Implications for customers
If a firm is looking to vertically integrate, it is important to consider the impact of the following on customers:
Governance and oversight
From a governance and oversight point of view, the consolidation of business functions appears to make some sense, especially when we look at the implications of recent regulatory work around individual accountability, the advice gap and delegating authority to third parties. Vertical integration can help firms provide a better experience to customers by virtue of a clearer view of the outcomes they are providing and the associated business efficiencies gained.
It’s no secret given regulatory developments that ensuring every element of a supply chain is set up for compliance costs more in today’s environment, and this has implications on return on investment for firms and cost implications for the consumer.
Under vertical integration, firms can lessen the costs of compliance, but how much of this value will make it to customers? This leads us to the concerns the FCA references in its business plan.
Conflicts of interest
In their 2016/17 business plan, the FCA noted that conflicts of interest posed issues in the investment management and wholesale markets, citing vertically integrated business models as one of the causes.
The FCA’s risk outlook for 2016/17 says that “where a firm provides a range of different client services, playing multiple roles with multiple clients, that could lead it to further its own interests rather than acting in the best interest of its clients”.
Is the advice you offer your clients restricted to in-house products? It may be good news that vertical integration can increase consumers’ access to advice, but if clients are not given a whole-of-market view and are instead recommended a solution from a potentially narrow band of in-house options, a conflict of interest may arise. Firms should think carefully about suitability and the effect of their sales incentives here – what is the scenario in your firm if it’s determined that your product/s do not cater to a particular individual’s circumstances?
Competition and value for money
Vertical integration could increase innovation by helping firms to better understand the nuanced and continually changing markets they operate in, allowing them to design more effective products and better processes for their customers. The view of the whole supply chain that accompanies a vertically integrated business model provides firms opportunities to realise business efficiencies, too, by virtue of a more ‘joined up’ approach to sales, customer communications, discerning and reacting to vulnerability and handling complaints.
With a lack of customer trust in financial services often cited as a limiting factor in getting consumers to engage with firms, a key question arising from firms’ drive to adopt vertically integrated business models is ‘who benefits from this trend?’.

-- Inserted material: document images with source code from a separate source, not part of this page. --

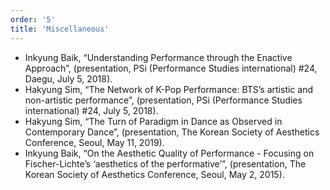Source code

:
 ```yaml
---
order: '5'
title: 'Miscellaneous'
---
```


- Inkyung Baik, “Understanding Performance through the Enactive Approach”, (presentation, PSi (Performance Studies international) #24, Daegu, July 5, 2018).
- Hakyung Sim, “The Network of K-Pop Performance: BTS’s artistic and non-artistic performance”, (presentation, PSi (Performance Studies international) #24, July 5, 2018).
- Hakyung Sim, “The Turn of Paradigm in Dance as Observed in Contemporary Dance”, (presentation, The Korean Society of Aesthetics Conference, Seoul, May 11, 2019).
- Inkyung Baik, “On the Aesthetic Quality of Performance - Focusing on Fischer-Lichte’s ‘aesthetics of the performative’”, (presentation, The Korean Society of Aesthetics Conference, Seoul, May 2, 2015).
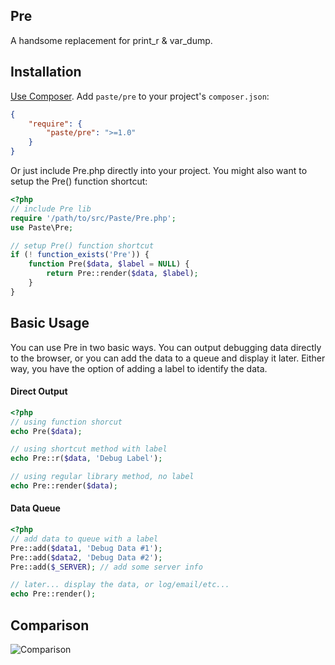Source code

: ## Pre
A handsome replacement for print\_r & var\_dump.

Installation
------------

[Use Composer](http://getcomposer.org/). Add `paste/pre` to your project's `composer.json`:

```json
{
    "require": {
        "paste/pre": ">=1.0"
    }
}
```

Or just include Pre.php directly into your project. You might also want to setup the Pre() function shortcut:

```php
<?php
// include Pre lib
require '/path/to/src/Paste/Pre.php';
use Paste\Pre;

// setup Pre() function shortcut
if (! function_exists('Pre')) {
	function Pre($data, $label = NULL) {
		return Pre::render($data, $label);
	}
}
```

Basic Usage
-----------

You can use Pre in two basic ways. You can output debugging data directly to the browser, or you can add the data to a queue and display it later.
Either way, you have the option of adding a label to identify the data.

#### Direct Output
```php
<?php
// using function shorcut
echo Pre($data);

// using shortcut method with label
echo Pre::r($data, 'Debug Label');

// using regular library method, no label
echo Pre::render($data);
```

#### Data Queue
```php
<?php
// add data to queue with a label
Pre::add($data1, 'Debug Data #1');
Pre::add($data2, 'Debug Data #2');
Pre::add($_SERVER); // add some server info

// later... display the data, or log/email/etc...
echo Pre::render();
```

Comparison
----------
![Comparison](https://github.com/paste/Pre.php/raw/master/pre_comparison.png)  

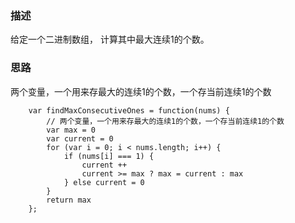 ### 描述

给定一个二进制数组， 计算其中最大连续1的个数。

### 思路
两个变量，一个用来存最大的连续1的个数，一个存当前连续1的个数
```
    var findMaxConsecutiveOnes = function(nums) {
        // 两个变量，一个用来存最大的连续1的个数，一个存当前连续1的个数
        var max = 0
        var current = 0
        for (var i = 0; i < nums.length; i++) {
            if (nums[i] === 1) {
                current ++
                current >= max ? max = current : max
            } else current = 0
        }
        return max
    };
```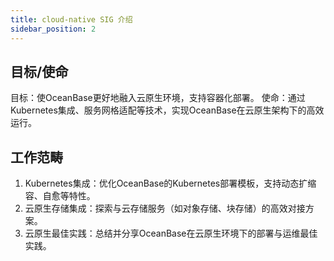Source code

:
 ```yaml
---
title: cloud-native SIG 介绍
sidebar_position: 2
---
```


## 目标/使命

目标：使OceanBase更好地融入云原生环境，支持容器化部署。
使命：通过Kubernetes集成、服务网格适配等技术，实现OceanBase在云原生架构下的高效运行。

## 工作范畴

1. Kubernetes集成：优化OceanBase的Kubernetes部署模板，支持动态扩缩容、自愈等特性。
2. 云原生存储集成：探索与云存储服务（如对象存储、块存储）的高效对接方案。
3. 云原生最佳实践：总结并分享OceanBase在云原生环境下的部署与运维最佳实践。
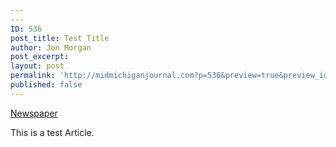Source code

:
 ```yaml
---
---
ID: 536
post_title: Test Title
author: Jon Morgan
post_excerpt:
layout: post
permalink: 'http://midmichiganjournal.com?p=536&preview=true&preview_id=536'
published: false
---
```


[Newspaper](placeholder)

This is a test Article.
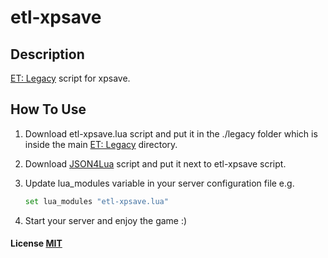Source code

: # etl-xpsave

## Description

[ET: Legacy](https://github.com/etlegacy/etlegacy) script for xpsave.

## How To Use

1. Download etl-xpsave.lua script and put it in the ./legacy folder which is inside the main [ET: Legacy](https://github.com/etlegacy/etlegacy) directory.
2. Download [JSON4Lua](http://json.luaforge.net/) script and put it next to etl-xpsave script.
3. Update lua_modules variable in your server configuration file e.g.

    ```bash
    set lua_modules "etl-xpsave.lua"
    ```

4. Start your server and enjoy the game :)

#### License [MIT](LICENSE.md)
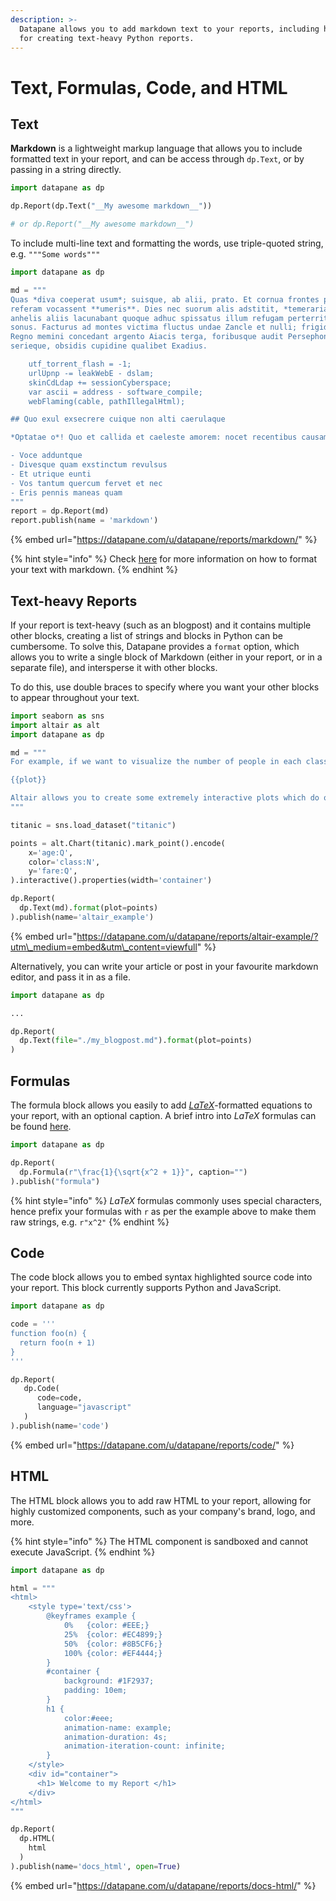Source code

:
 ```yaml
---
description: >-
  Datapane allows you to add markdown text to your reports, including helpers
  for creating text-heavy Python reports.
---
```


# Text, Formulas, Code, and HTML

## Text

**Markdown** is a lightweight markup language that allows you to include formatted text in your report, and can be access through `dp.Text`, or by passing in a string directly. 

```python
import datapane as dp

dp.Report(dp.Text("__My awesome markdown__"))

# or dp.Report("__My awesome markdown__")
```

To include multi-line text and formatting the words, use triple-quoted string, e.g. `"""Some words"""`

```python
import datapane as dp

md = """
Quas *diva coeperat usum*; suisque, ab alii, prato. Et cornua frontes puerum,
referam vocassent **umeris**. Dies nec suorum alis adstitit, *temeraria*,
anhelis aliis lacunabant quoque adhuc spissatus illum refugam perterrita in
sonus. Facturus ad montes victima fluctus undae Zancle et nulli; frigida me.
Regno memini concedant argento Aiacis terga, foribusque audit Persephone
serieque, obsidis cupidine qualibet Exadius.

    utf_torrent_flash = -1;
    urlUpnp -= leakWebE - dslam;
    skinCdLdap += sessionCyberspace;
    var ascii = address - software_compile;
    webFlaming(cable, pathIllegalHtml);

## Quo exul exsecrere cuique non alti caerulaque

*Optatae o*! Quo et callida et caeleste amorem: nocet recentibus causamque.

- Voce adduntque
- Divesque quam exstinctum revulsus
- Et utrique eunti
- Vos tantum quercum fervet et nec
- Eris pennis maneas quam
"""
report = dp.Report(md)
report.publish(name = 'markdown')
```

{% embed url="https://datapane.com/u/datapane/reports/markdown/" %}



{% hint style="info" %}
Check [here](https://github.com/adam-p/markdown-here/wiki/Markdown-Cheatsheet) for more information on how to format your text with markdown.
{% endhint %}

## Text-heavy Reports

If your report is text-heavy \(such as an blogpost\) and it contains multiple other blocks, creating a list of strings and blocks in Python can be cumbersome. To solve this, Datapane provides a `format` option, which allows you to write a single block of Markdown \(either in your report, or in a separate file\), and intersperse it with other blocks. 

To do this, use double braces to specify where you want your other blocks to appear throughout your text.

```python
import seaborn as sns
import altair as alt 
import datapane as dp

md = """
For example, if we want to visualize the number of people in each class within the interval we select a point chart between age and fare, we could do something like this.

{{plot}}

Altair allows you to create some extremely interactive plots which do on-the-fly calculations — without even requiring a running Python server!
"""

titanic = sns.load_dataset("titanic")

points = alt.Chart(titanic).mark_point().encode(
    x='age:Q',
    color='class:N',
    y='fare:Q',
).interactive().properties(width='container')

dp.Report(
  dp.Text(md).format(plot=points)
).publish(name='altair_example')
```

{% embed url="https://datapane.com/u/datapane/reports/altair-example/?utm\_medium=embed&utm\_content=viewfull" %}

Alternatively, you can write your article or post in your favourite markdown editor, and pass it in as a file.

```python
import datapane as dp

...

dp.Report(
  dp.Text(file="./my_blogpost.md").format(plot=points)
)
```

## Formulas

The formula block allows you easily to add [_LaTeX_](https://en.wikipedia.org/wiki/LaTeX)-formatted equations to your report, with an optional caption. A brief intro into _LaTeX_ formulas can be found [here](https://en.wikibooks.org/wiki/LaTeX/Mathematics).

```python
import datapane as dp

dp.Report(
  dp.Formula(r"\frac{1}{\sqrt{x^2 + 1}}", caption="")
).publish("formula")
```

{% hint style="info" %}
_LaTeX_ formulas commonly uses special characters, hence prefix your formulas with `r` as per the example above to make them raw strings, e.g. `r"x^2"`
{% endhint %}

## Code

The code block allows you to embed syntax highlighted source code into your report. This block currently supports Python and JavaScript.

```python
import datapane as dp

code = '''
function foo(n) {
  return foo(n + 1)
}
'''

dp.Report(
   dp.Code(
      code=code,
      language="javascript"
   )
).publish(name='code')
```

{% embed url="https://datapane.com/u/datapane/reports/code/" %}



## HTML

The HTML block allows you to add raw HTML to your report,  allowing for highly customized components, such as your company's brand, logo, and more.

{% hint style="info" %}
The HTML component is sandboxed and cannot execute JavaScript.
{% endhint %}

```python
import datapane as dp

html = """
<html>
    <style type='text/css'>
        @keyframes example {
            0%   {color: #EEE;}
            25%  {color: #EC4899;}
            50%  {color: #8B5CF6;}
            100% {color: #EF4444;}
        }
        #container {
            background: #1F2937;
            padding: 10em;
        }
        h1 {
            color:#eee;
            animation-name: example;
            animation-duration: 4s;
            animation-iteration-count: infinite;
        }
    </style>
    <div id="container">
      <h1> Welcome to my Report </h1>
    </div>
</html>
"""

dp.Report(
  dp.HTML(
    html
  )
).publish(name='docs_html', open=True)
```

{% embed url="https://datapane.com/u/datapane/reports/docs-html/" %}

Any cost efficiencies uncovered in this area, if reflected in customers’ typical return on investment or the cost of fund management, for example, could help to bridge trust gaps between investors and firms. Firms should be thinking about the potential, given this greater efficiency, to pass value on to customers, becoming more competitive while strengthening brand in the process. There have been recent assertions that the value gained from a vertically integrated business model is not always passed to customers, yet this could be how firms obtain the real long-term benefits from vertical integration.
The role of regulatory due diligence in mergers and acquisitions
As well as potential conflicts of interest for firms to contend with, it will be vital to ensure that any mergers and acquisitions are subject to stringent regulatory due diligence. Firms taking on problematic back books in their bid to become vertically integrated will almost certainly feel the impact in the future as cohorts of customers having not received good outcomes could result in enforcement.
Analysing the business model, senior management and governance, culture and controls of the firm being acquired can give the acquiring firm the assurance they need that the deal is a good one.
Using business efficiency to LEVERAGE Trust
There are some real challenges posed to firms looking to bring their supply chain in-house to gain competitive advantage.
Ensuring regulatory issues are spotted and addressed can be easier, but conflicts of interest arising from providing limited advice on a limited range of products can cause detriment. Similarly, greater efficiency can be achieved in a vertically integrated business; yet in the process firms must avoid issues inherited through mergers and acquisitions which could fly directly in the face of their cost saving aims.
Lastly, and perhaps most importantly, firms should not forget the trust and advice gap that currently exists in financial services, and how vertical integration can be far more than a cost saving device if it results in better return on investment for customers.
Clearly, the key to successful vertical integration is ensuring it serves the interests of all principal stakeholders – achieving commercial and operational aims while managing any conflicts of interest that could cause concerns for the regulator. This is a delicate balance that needs to be carefully managed.